Exercise materials:
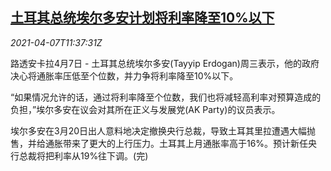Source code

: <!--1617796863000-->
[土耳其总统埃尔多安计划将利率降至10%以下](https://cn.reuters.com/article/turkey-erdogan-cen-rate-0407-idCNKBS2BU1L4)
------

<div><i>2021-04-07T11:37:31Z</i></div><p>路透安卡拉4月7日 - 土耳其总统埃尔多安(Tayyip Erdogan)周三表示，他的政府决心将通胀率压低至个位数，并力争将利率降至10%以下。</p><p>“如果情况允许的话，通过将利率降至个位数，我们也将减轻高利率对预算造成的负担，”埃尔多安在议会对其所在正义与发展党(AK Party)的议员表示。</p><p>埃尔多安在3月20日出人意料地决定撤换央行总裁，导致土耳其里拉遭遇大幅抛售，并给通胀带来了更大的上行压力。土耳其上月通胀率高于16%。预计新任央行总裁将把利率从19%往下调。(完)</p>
---
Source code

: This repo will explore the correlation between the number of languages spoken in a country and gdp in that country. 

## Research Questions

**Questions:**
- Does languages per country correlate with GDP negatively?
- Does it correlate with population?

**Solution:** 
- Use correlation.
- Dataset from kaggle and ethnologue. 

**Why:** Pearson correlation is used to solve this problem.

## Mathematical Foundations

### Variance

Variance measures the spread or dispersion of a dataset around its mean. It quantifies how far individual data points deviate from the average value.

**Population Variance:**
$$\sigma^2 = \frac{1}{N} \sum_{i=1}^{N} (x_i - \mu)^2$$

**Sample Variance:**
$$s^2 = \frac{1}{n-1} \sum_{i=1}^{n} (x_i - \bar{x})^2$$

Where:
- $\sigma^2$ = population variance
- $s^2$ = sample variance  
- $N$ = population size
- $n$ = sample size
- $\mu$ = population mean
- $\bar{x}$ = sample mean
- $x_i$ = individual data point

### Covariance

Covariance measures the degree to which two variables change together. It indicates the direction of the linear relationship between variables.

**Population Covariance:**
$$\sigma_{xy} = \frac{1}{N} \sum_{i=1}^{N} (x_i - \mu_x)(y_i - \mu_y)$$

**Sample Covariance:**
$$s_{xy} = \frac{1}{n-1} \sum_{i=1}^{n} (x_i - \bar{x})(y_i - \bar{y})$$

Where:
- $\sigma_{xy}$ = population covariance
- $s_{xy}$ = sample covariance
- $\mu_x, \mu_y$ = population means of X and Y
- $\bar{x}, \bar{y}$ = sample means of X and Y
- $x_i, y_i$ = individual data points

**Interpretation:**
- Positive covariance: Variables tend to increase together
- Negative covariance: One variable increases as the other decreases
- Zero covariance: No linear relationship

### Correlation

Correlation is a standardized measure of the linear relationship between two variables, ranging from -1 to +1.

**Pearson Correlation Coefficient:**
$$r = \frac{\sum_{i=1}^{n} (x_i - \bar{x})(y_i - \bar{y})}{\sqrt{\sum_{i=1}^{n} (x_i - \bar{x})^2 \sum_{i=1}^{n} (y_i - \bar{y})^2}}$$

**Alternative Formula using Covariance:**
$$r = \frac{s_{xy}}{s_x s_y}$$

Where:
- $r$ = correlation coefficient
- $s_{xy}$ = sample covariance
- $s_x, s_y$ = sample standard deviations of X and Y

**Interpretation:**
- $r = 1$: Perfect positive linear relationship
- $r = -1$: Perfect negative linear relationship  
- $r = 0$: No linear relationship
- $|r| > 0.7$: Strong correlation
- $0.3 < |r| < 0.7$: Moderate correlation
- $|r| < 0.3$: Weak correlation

Task goal: Set down, from the entries above, exactly the lines from the one with "- Negative covariance: One" up to and including the one with "- $|r| < 0.3$: Weak correlation", and no other lines.

Reply:
- Negative covariance: One variable increases as the other decreases
- Zero covariance: No linear relationship

### Correlation

Correlation is a standardized measure of the linear relationship between two variables, ranging from -1 to +1.

**Pearson Correlation Coefficient:**
$$r = \frac{\sum_{i=1}^{n} (x_i - \bar{x})(y_i - \bar{y})}{\sqrt{\sum_{i=1}^{n} (x_i - \bar{x})^2 \sum_{i=1}^{n} (y_i - \bar{y})^2}}$$

**Alternative Formula using Covariance:**
$$r = \frac{s_{xy}}{s_x s_y}$$

Where:
- $r$ = correlation coefficient
- $s_{xy}$ = sample covariance
- $s_x, s_y$ = sample standard deviations of X and Y

**Interpretation:**
- $r = 1$: Perfect positive linear relationship
- $r = -1$: Perfect negative linear relationship  
- $r = 0$: No linear relationship
- $|r| > 0.7$: Strong correlation
- $0.3 < |r| < 0.7$: Moderate correlation
- $|r| < 0.3$: Weak correlation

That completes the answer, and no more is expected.